Jurisdiction over the subject-matter is determined upon the allegations made in the complaint, irrespective of whether the plaintiff is entitled or not entitled to recover upon the claim asserted therein — a matter resolved only after and as a result of the trial.

23
Q

When multiple administrative bodies have concurrent jurisdiction, which body should take cognizance of the case?

A

Where concurrent jurisdiction exists in several tribunals, the body that first takes cognizance of the complaint shall exercise jurisdiction to the exclusion of the others. [Pat-og Sr. v. CSC]

24
Q

May a condemnatory decision in a criminal case serve as the basis for an administrative decision?

A

No. A condemnatory decision in a criminal case, even if final, by itself alone, cannot serve as basis for a decision in administrative case involving the same facts.
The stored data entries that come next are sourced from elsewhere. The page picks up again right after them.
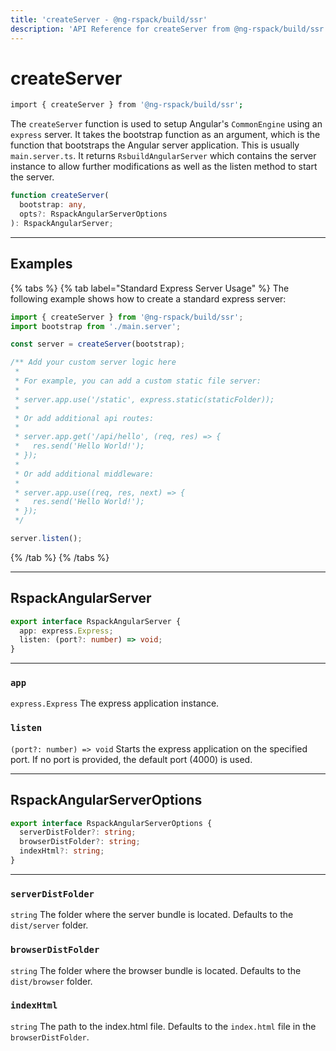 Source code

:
 ```yaml
---
title: 'createServer - @ng-rspack/build/ssr'
description: 'API Reference for createServer from @ng-rspack/build/ssr'
---
```


# createServer

```bash
import { createServer } from '@ng-rspack/build/ssr';
```

The `createServer` function is used to setup Angular's `CommonEngine` using an `express` server. It takes the bootstrap function as an argument, which is the function that bootstraps the Angular server application. This is usually` main.server.ts`. It returns `RsbuildAngularServer` which contains the server instance to allow further modifications as well as the listen method to start the server.

```ts
function createServer(
  bootstrap: any,
  opts?: RspackAngularServerOptions
): RspackAngularServer;
```

---

## Examples

{% tabs %}
{% tab label="Standard Express Server Usage" %}
The following example shows how to create a standard express server:

```ts {% fileName="myapp/src/server.ts" %}
import { createServer } from '@ng-rspack/build/ssr';
import bootstrap from './main.server';

const server = createServer(bootstrap);

/** Add your custom server logic here
 *
 * For example, you can add a custom static file server:
 *
 * server.app.use('/static', express.static(staticFolder));
 *
 * Or add additional api routes:
 *
 * server.app.get('/api/hello', (req, res) => {
 *   res.send('Hello World!');
 * });
 *
 * Or add additional middleware:
 *
 * server.app.use((req, res, next) => {
 *   res.send('Hello World!');
 * });
 */

server.listen();
```

{% /tab %}
{% /tabs %}

---

## RspackAngularServer

```ts
export interface RspackAngularServer {
  app: express.Express;
  listen: (port?: number) => void;
}
```

---

### `app`

`express.Express`
The express application instance.

### `listen`

`(port?: number) => void`
Starts the express application on the specified port. If no port is provided, the default port (4000) is used.

---

## RspackAngularServerOptions

```ts
export interface RspackAngularServerOptions {
  serverDistFolder?: string;
  browserDistFolder?: string;
  indexHtml?: string;
}
```

---

### `serverDistFolder`

`string`
The folder where the server bundle is located. Defaults to the `dist/server` folder.

### `browserDistFolder`

`string`
The folder where the browser bundle is located. Defaults to the `dist/browser` folder.

### `indexHtml`

`string`
The path to the index.html file. Defaults to the `index.html` file in the `browserDistFolder`.
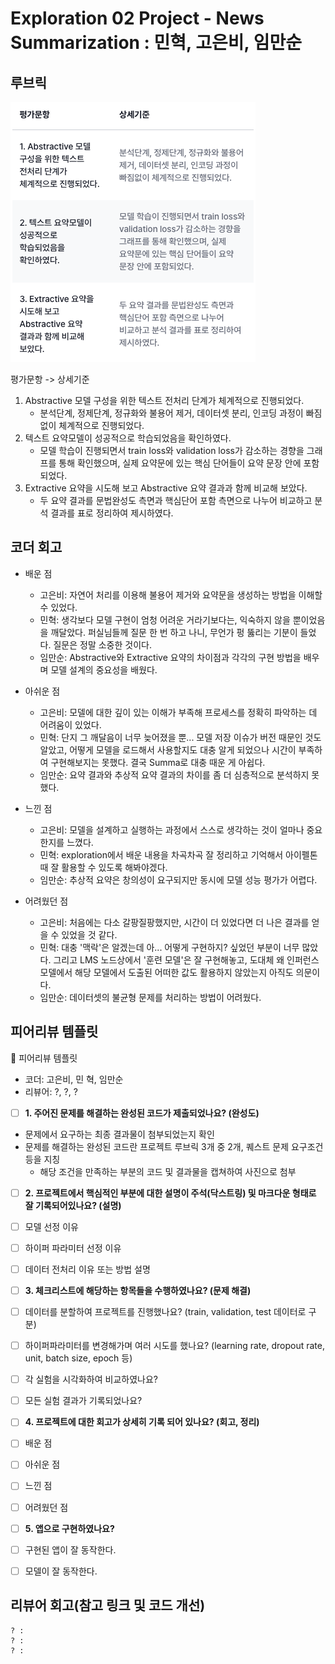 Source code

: # Exploration 02 Project - News Summarization : 민혁, 고은비, 임만순

## 루브릭

![alt text](readme_data/image.png)

평가문항 -> 상세기준

1. Abstractive 모델 구성을 위한 텍스트 전처리 단계가 체계적으로 진행되었다.
   - 분석단계, 정제단계, 정규화와 불용어 제거, 데이터셋 분리, 인코딩 과정이 빠짐없이 체계적으로 진행되었다.
2. 텍스트 요약모델이 성공적으로 학습되었음을 확인하였다.
   - 모델 학습이 진행되면서 train loss와 validation loss가 감소하는 경향을 그래프를 통해 확인했으며, 실제 요약문에 있는 핵심 단어들이 요약 문장 안에 포함되었다.
3. Extractive 요약을 시도해 보고 Abstractive 요약 결과과 함께 비교해 보았다.
   - 두 요약 결과를 문법완성도 측면과 핵심단어 포함 측면으로 나누어 비교하고 분석 결과를 표로 정리하여 제시하였다.

## 코더 회고

- 배운 점
  - 고은비: 자연어 처리를 이용해 불용어 제거와 요약문을 생성하는 방법을 이해할 수 있었다.
  - 민혁: 생각보다 모델 구현이 엄청 어려운 거라기보다는, 익숙하지 않을 뿐이었음을 깨달았다. 퍼실님들께 질문 한 번 하고 나니, 무언가 펑 뚫리는 기분이 들었다. 질문은 정말 소중한 것이다.
  - 임만순: Abstractive와 Extractive 요약의 차이점과 각각의 구현 방법을 배우며 모델 설계의 중요성을 배웠다.

- 아쉬운 점
  - 고은비: 모델에 대한 깊이 있는 이해가 부족해 프로세스를 정확히 파악하는 데 어려움이 있었다.
  - 민혁: 단지 그 깨달음이 너무 늦어졌을 뿐... 모델 저장 이슈가 버전 때문인 것도 알았고, 어떻게 모델을 로드해서 사용할지도 대충 알게 되었으나 시간이 부족하여 구현해보지는 못했다. 결국 Summa로 대충 때운 게 아쉽다.
  - 임만순: 요약 결과와 추상적 요약 결과의 차이를 좀 더 심층적으로 분석하지 못했다.

- 느낀 점
  - 고은비: 모델을 설계하고 실행하는 과정에서 스스로 생각하는 것이 얼마나 중요한지를 느꼈다.
  - 민혁: exploration에서 배운 내용을 차곡차곡 잘 정리하고 기억해서 아이펠톤 때 잘 활용할 수 있도록 해봐야겠다.
  - 임만순: 추상적 요약은 창의성이 요구되지만 동시에 모델 성능 평가가 어렵다.

- 어려웠던 점
  - 고은비: 처음에는 다소 갈팡질팡했지만, 시간이 더 있었다면 더 나은 결과를 얻을 수 있었을 것 같다.
  - 민혁: 대충 '맥락'은 알겠는데 아... 어떻게 구현하지? 싶었던 부분이 너무 많았다. 그리고 LMS 노드상에서 '훈련 모델'은 잘 구현해놓고, 도대체 왜 인퍼런스 모델에서 해당 모델에서 도출된 어떠한 값도 활용하지 않았는지 아직도 의문이다.
  - 임만순: 데이터셋의 불균형 문제를 처리하는 방법이 어려웠다.

## 피어리뷰 템플릿

🤔 피어리뷰 템플릿

- 코더: 고은비, 민 혁, 임만순
- 리뷰어: ?, ?, ?

- [ ]  **1. 주어진 문제를 해결하는 완성된 코드가 제출되었나요? (완성도)**
  - 문제에서 요구하는 최종 결과물이 첨부되었는지 확인
  - 문제를 해결하는 완성된 코드란 프로젝트 루브릭 3개 중 2개,
    퀘스트 문제 요구조건 등을 지칭
    - 해당 조건을 만족하는 부분의 코드 및 결과물을 캡쳐하여 사진으로 첨부

- [ ]  **2. 프로젝트에서 핵심적인 부분에 대한 설명이 주석(닥스트링) 및 마크다운 형태로 잘 기록되어있나요? (설명)**
  - [ ]  모델 선정 이유
  - [ ]  하이퍼 파라미터 선정 이유
  - [ ]  데이터 전처리 이유 또는 방법 설명

- [ ]  **3. 체크리스트에 해당하는 항목들을 수행하였나요? (문제 해결)**
  - [ ]  데이터를 분할하여 프로젝트를 진행했나요? (train, validation, test 데이터로 구분)
  - [ ]  하이퍼파라미터를 변경해가며 여러 시도를 했나요? (learning rate, dropout rate, unit, batch size, epoch 등)
  - [ ]  각 실험을 시각화하여 비교하였나요?
  - [ ]  모든 실험 결과가 기록되었나요?

- [ ]  **4. 프로젝트에 대한 회고가 상세히 기록 되어 있나요? (회고, 정리)**
  - [ ]  배운 점
  - [ ]  아쉬운 점
  - [ ]  느낀 점
  - [ ]  어려웠던 점

- [ ]  **5.  앱으로 구현하였나요?**
  - [ ]  구현된 앱이 잘 동작한다.
  - [ ]  모델이 잘 동작한다.

## 리뷰어 회고(참고 링크 및 코드 개선)

```Plaintext
? :
? :
? :
```
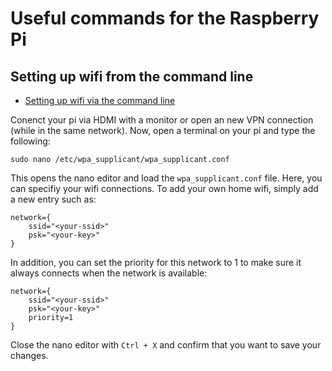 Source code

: # Useful commands for the Raspberry Pi

## Setting up wifi from the command line

- [Setting up wifi via the command line](https://www.raspberrypi.org/documentation/configuration/wireless/wireless-cli.md)

Conenct your pi via HDMI with a monitor or open an new VPN connection (while in the same network). Now, open a terminal on your pi and type the following:

```sudo nano /etc/wpa_supplicant/wpa_supplicant.conf```

This opens the nano editor and load the `wpa_supplicant.conf` file. Here, you can specifiy your wifi connections. To add your own home wifi, simply add a new entry such as:

```
network={
    ssid="<your-ssid>"
    psk="<your-key>"
}
```

In addition, you can set the priority for this network to 1 to make sure it always connects when the network is available:

```
network={
    ssid="<your-ssid>"
    psk="<your-key>"
    priority=1
}
```

Close the nano editor with `Ctrl + X` and confirm that you want to save your changes.

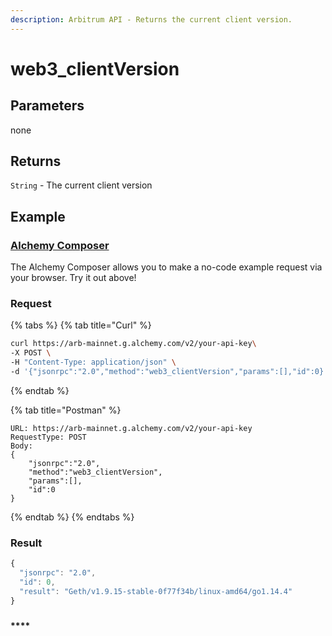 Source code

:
 ```yaml
---
description: Arbitrum API - Returns the current client version.
---
```


# web3\_clientVersion

## **Parameters**

none

## **Returns**

`String` - The current client version

## Example

### [Alchemy Composer](https://composer.alchemyapi.io/?composer\_state=%7B%22chain%22%3A1%2C%22network%22%3A201%2C%22methodName%22%3A%22web3\_clientVersion%22%2C%22paramValues%22%3A%5B%5D%7D)

The Alchemy Composer allows you to make a no-code example request via your browser. Try it out above!

### Request

{% tabs %}
{% tab title="Curl" %}
```bash
curl https://arb-mainnet.g.alchemy.com/v2/your-api-key\
-X POST \
-H "Content-Type: application/json" \
-d '{"jsonrpc":"2.0","method":"web3_clientVersion","params":[],"id":0}'
```
{% endtab %}

{% tab title="Postman" %}
```http
URL: https://arb-mainnet.g.alchemy.com/v2/your-api-key
RequestType: POST
Body: 
{
    "jsonrpc":"2.0",
    "method":"web3_clientVersion",
    "params":[],
    "id":0
}
```
{% endtab %}
{% endtabs %}

### Result

```javascript
{
  "jsonrpc": "2.0",
  "id": 0,
  "result": "Geth/v1.9.15-stable-0f77f34b/linux-amd64/go1.14.4"
}
```

###

#### ****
Matters that are material in the administrative case are not necessarily relevant in the criminal case.

25
Q

What is substantial evidence?

A

Substantial evidence – relevant evidence as a reasonable mind would accept as adequate to support a conclusion

26
Q

How are administrative rules of procedure construed?

A

Administrative rules of procedure are construed liberally to promote their objective and to assist parties in obtaining just, speedy and inexpensive determination of their respective claims and defenses As a general rule, a finding of guilt in administrative cases, if supported by substantial evidence will be sustained by this Court [CSC v. Colanggo].